For the records below, print the lines from the line with "4. DashboardScreen: Add" through the line with "- YouTube: Auto-detected from URLs" exactly as written; include both end lines and exclude the rest.
>>
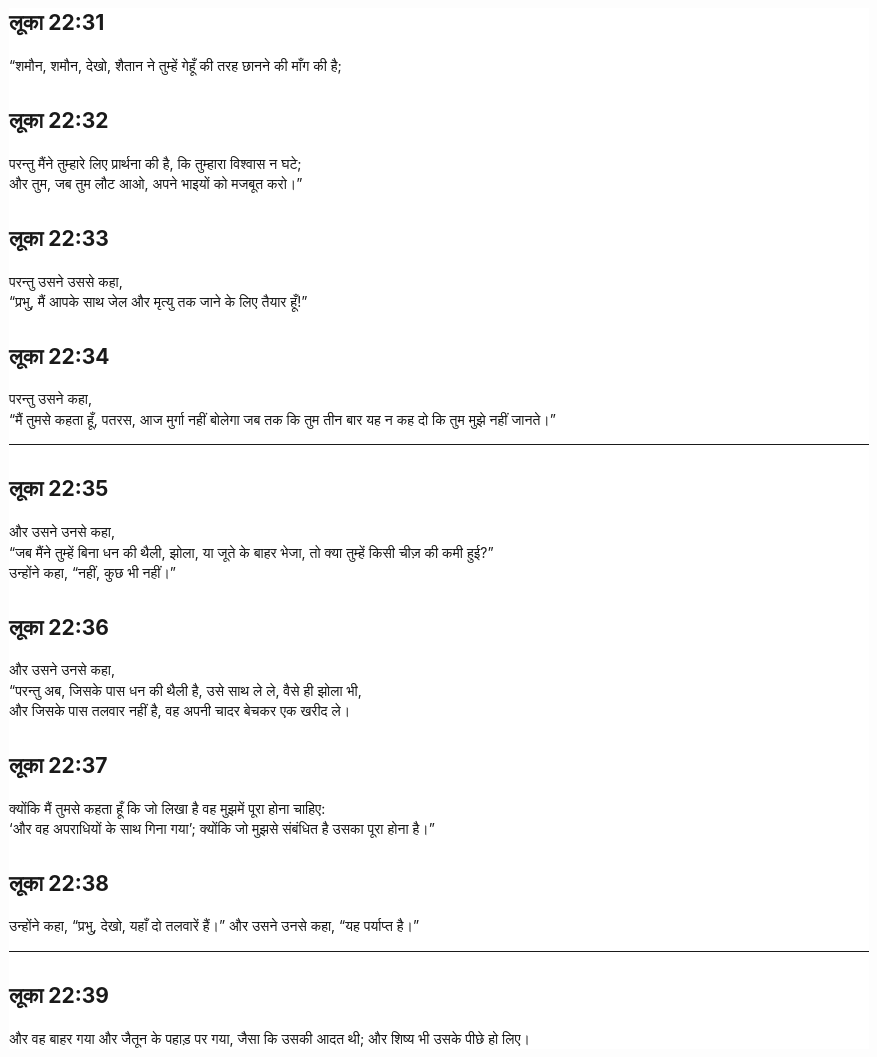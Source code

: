 ## लूका 22:31

“शमौन, शमौन, देखो, शैतान ने तुम्हें गेहूँ की तरह छानने की माँग की है;

## लूका 22:32

परन्तु मैंने तुम्हारे लिए प्रार्थना की है, कि तुम्हारा विश्वास न घटे;  
और तुम, जब तुम लौट आओ, अपने भाइयों को मजबूत करो।”

## लूका 22:33

परन्तु उसने उससे कहा,  
“प्रभु, मैं आपके साथ जेल और मृत्यु तक जाने के लिए तैयार हूँ!”

## लूका 22:34

परन्तु उसने कहा,  
“मैं तुमसे कहता हूँ, पतरस, आज मुर्गा नहीं बोलेगा जब तक कि तुम तीन बार यह न कह दो कि तुम मुझे नहीं जानते।”

---

## लूका 22:35

और उसने उनसे कहा,  
“जब मैंने तुम्हें बिना धन की थैली, झोला, या जूते के बाहर भेजा, तो क्या तुम्हें किसी चीज़ की कमी हुई?”  
उन्होंने कहा, “नहीं, कुछ भी नहीं।”

## लूका 22:36

और उसने उनसे कहा,  
“परन्तु अब, जिसके पास धन की थैली है, उसे साथ ले ले, वैसे ही झोला भी,  
और जिसके पास तलवार नहीं है, वह अपनी चादर बेचकर एक खरीद ले।

## लूका 22:37

क्योंकि मैं तुमसे कहता हूँ कि जो लिखा है वह मुझमें पूरा होना चाहिए:  
‘और वह अपराधियों के साथ गिना गया’; क्योंकि जो मुझसे संबंधित है उसका पूरा होना है।”

## लूका 22:38

उन्होंने कहा, “प्रभु, देखो, यहाँ दो तलवारें हैं।” और उसने उनसे कहा, “यह पर्याप्त है।”

---

## लूका 22:39

और वह बाहर गया और जैतून के पहाड़ पर गया, जैसा कि उसकी आदत थी; और शिष्य भी उसके पीछे हो लिए।
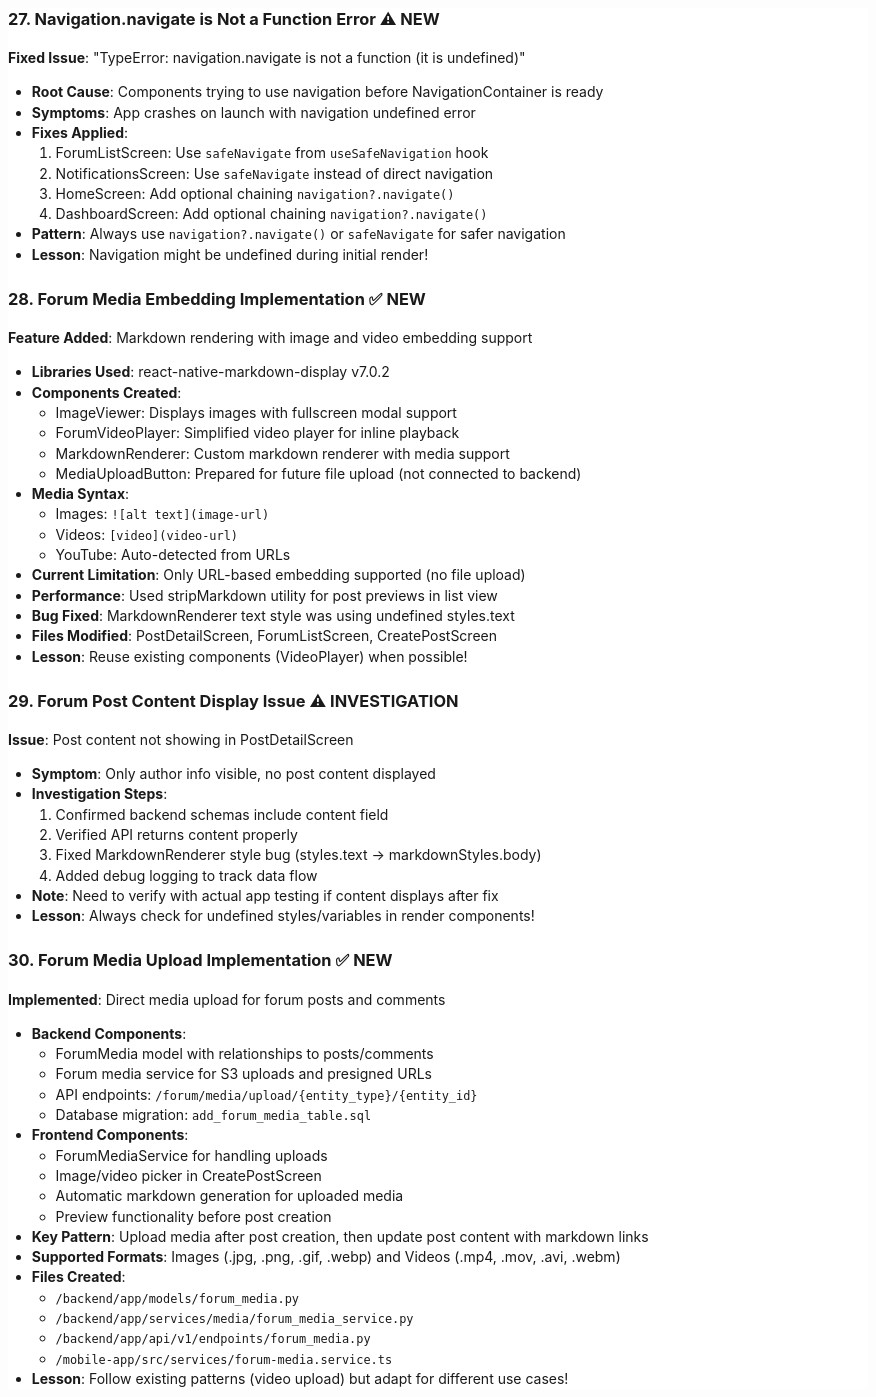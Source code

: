 ### 27. Navigation.navigate is Not a Function Error ⚠️ NEW
**Fixed Issue**: "TypeError: navigation.navigate is not a function (it is undefined)"
- **Root Cause**: Components trying to use navigation before NavigationContainer is ready
- **Symptoms**: App crashes on launch with navigation undefined error
- **Fixes Applied**:
  1. ForumListScreen: Use `safeNavigate` from `useSafeNavigation` hook
  2. NotificationsScreen: Use `safeNavigate` instead of direct navigation
  3. HomeScreen: Add optional chaining `navigation?.navigate()`
  4. DashboardScreen: Add optional chaining `navigation?.navigate()`
- **Pattern**: Always use `navigation?.navigate()` or `safeNavigate` for safer navigation
- **Lesson**: Navigation might be undefined during initial render!

### 28. Forum Media Embedding Implementation ✅ NEW
**Feature Added**: Markdown rendering with image and video embedding support
- **Libraries Used**: react-native-markdown-display v7.0.2
- **Components Created**:
  - ImageViewer: Displays images with fullscreen modal support
  - ForumVideoPlayer: Simplified video player for inline playback
  - MarkdownRenderer: Custom markdown renderer with media support
  - MediaUploadButton: Prepared for future file upload (not connected to backend)
- **Media Syntax**:
  - Images: `![alt text](image-url)`
  - Videos: `[video](video-url)`
  - YouTube: Auto-detected from URLs
- **Current Limitation**: Only URL-based embedding supported (no file upload)
- **Performance**: Used stripMarkdown utility for post previews in list view
- **Bug Fixed**: MarkdownRenderer text style was using undefined styles.text
- **Files Modified**: PostDetailScreen, ForumListScreen, CreatePostScreen
- **Lesson**: Reuse existing components (VideoPlayer) when possible!

### 29. Forum Post Content Display Issue ⚠️ INVESTIGATION
**Issue**: Post content not showing in PostDetailScreen
- **Symptom**: Only author info visible, no post content displayed
- **Investigation Steps**:
  1. Confirmed backend schemas include content field
  2. Verified API returns content properly
  3. Fixed MarkdownRenderer style bug (styles.text → markdownStyles.body)
  4. Added debug logging to track data flow
- **Note**: Need to verify with actual app testing if content displays after fix
- **Lesson**: Always check for undefined styles/variables in render components!

### 30. Forum Media Upload Implementation ✅ NEW
**Implemented**: Direct media upload for forum posts and comments
- **Backend Components**:
  - ForumMedia model with relationships to posts/comments
  - Forum media service for S3 uploads and presigned URLs
  - API endpoints: `/forum/media/upload/{entity_type}/{entity_id}`
  - Database migration: `add_forum_media_table.sql`
- **Frontend Components**:
  - ForumMediaService for handling uploads
  - Image/video picker in CreatePostScreen
  - Automatic markdown generation for uploaded media
  - Preview functionality before post creation
- **Key Pattern**: Upload media after post creation, then update post content with markdown links
- **Supported Formats**: Images (.jpg, .png, .gif, .webp) and Videos (.mp4, .mov, .avi, .webm)
- **Files Created**:
  - `/backend/app/models/forum_media.py`
  - `/backend/app/services/media/forum_media_service.py`
  - `/backend/app/api/v1/endpoints/forum_media.py`
  - `/mobile-app/src/services/forum-media.service.ts`
- **Lesson**: Follow existing patterns (video upload) but adapt for different use cases!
<<
RESPONSE TO THIS TASK
  4. DashboardScreen: Add optional chaining `navigation?.navigate()`
- **Pattern**: Always use `navigation?.navigate()` or `safeNavigate` for safer navigation
- **Lesson**: Navigation might be undefined during initial render!

### 28. Forum Media Embedding Implementation ✅ NEW
**Feature Added**: Markdown rendering with image and video embedding support
- **Libraries Used**: react-native-markdown-display v7.0.2
- **Components Created**:
  - ImageViewer: Displays images with fullscreen modal support
  - ForumVideoPlayer: Simplified video player for inline playback
  - MarkdownRenderer: Custom markdown renderer with media support
  - MediaUploadButton: Prepared for future file upload (not connected to backend)
- **Media Syntax**:
  - Images: `![alt text](image-url)`
  - Videos: `[video](video-url)`
  - YouTube: Auto-detected from URLs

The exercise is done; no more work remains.